'''
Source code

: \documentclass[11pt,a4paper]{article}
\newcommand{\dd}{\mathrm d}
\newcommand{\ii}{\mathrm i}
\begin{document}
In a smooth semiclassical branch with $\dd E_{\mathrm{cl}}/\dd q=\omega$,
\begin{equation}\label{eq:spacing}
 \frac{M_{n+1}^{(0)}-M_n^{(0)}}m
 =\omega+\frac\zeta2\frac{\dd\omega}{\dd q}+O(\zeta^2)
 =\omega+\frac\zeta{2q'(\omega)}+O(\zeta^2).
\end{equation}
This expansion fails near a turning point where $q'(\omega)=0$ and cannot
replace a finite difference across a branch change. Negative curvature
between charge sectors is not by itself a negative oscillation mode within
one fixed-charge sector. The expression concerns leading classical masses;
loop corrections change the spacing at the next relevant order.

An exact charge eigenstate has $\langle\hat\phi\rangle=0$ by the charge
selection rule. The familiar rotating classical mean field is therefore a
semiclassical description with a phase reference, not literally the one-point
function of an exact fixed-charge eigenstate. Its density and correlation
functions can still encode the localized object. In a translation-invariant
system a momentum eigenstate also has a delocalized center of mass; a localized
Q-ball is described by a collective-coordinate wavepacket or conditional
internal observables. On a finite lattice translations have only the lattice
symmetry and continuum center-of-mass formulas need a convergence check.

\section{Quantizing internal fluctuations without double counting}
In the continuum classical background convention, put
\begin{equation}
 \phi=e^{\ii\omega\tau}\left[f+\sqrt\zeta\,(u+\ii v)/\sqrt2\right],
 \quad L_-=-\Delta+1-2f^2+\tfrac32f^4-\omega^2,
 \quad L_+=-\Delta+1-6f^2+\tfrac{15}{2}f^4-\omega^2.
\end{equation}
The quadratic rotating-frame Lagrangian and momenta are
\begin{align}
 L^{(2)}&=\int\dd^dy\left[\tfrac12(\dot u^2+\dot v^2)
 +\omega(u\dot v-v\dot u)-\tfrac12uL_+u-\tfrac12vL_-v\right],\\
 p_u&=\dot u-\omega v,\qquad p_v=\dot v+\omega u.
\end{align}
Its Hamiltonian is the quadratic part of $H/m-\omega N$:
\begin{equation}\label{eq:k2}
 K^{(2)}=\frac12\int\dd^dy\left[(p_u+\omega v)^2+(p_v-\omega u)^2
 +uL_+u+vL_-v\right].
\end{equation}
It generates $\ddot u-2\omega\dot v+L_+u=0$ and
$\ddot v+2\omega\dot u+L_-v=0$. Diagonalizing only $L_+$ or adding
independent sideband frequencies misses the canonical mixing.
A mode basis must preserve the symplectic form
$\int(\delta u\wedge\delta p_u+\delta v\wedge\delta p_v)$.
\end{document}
'''
● Work task:
Scan the data for the word "left" and copy every line where it shows up.

● The answer:
 \phi=e^{\ii\omega\tau}\left[f+\sqrt\zeta\,(u+\ii v)/\sqrt2\right],
 L^{(2)}&=\int\dd^dy\left[\tfrac12(\dot u^2+\dot v^2)
 K^{(2)}=\frac12\int\dd^dy\left[(p_u+\omega v)^2+(p_v-\omega u)^2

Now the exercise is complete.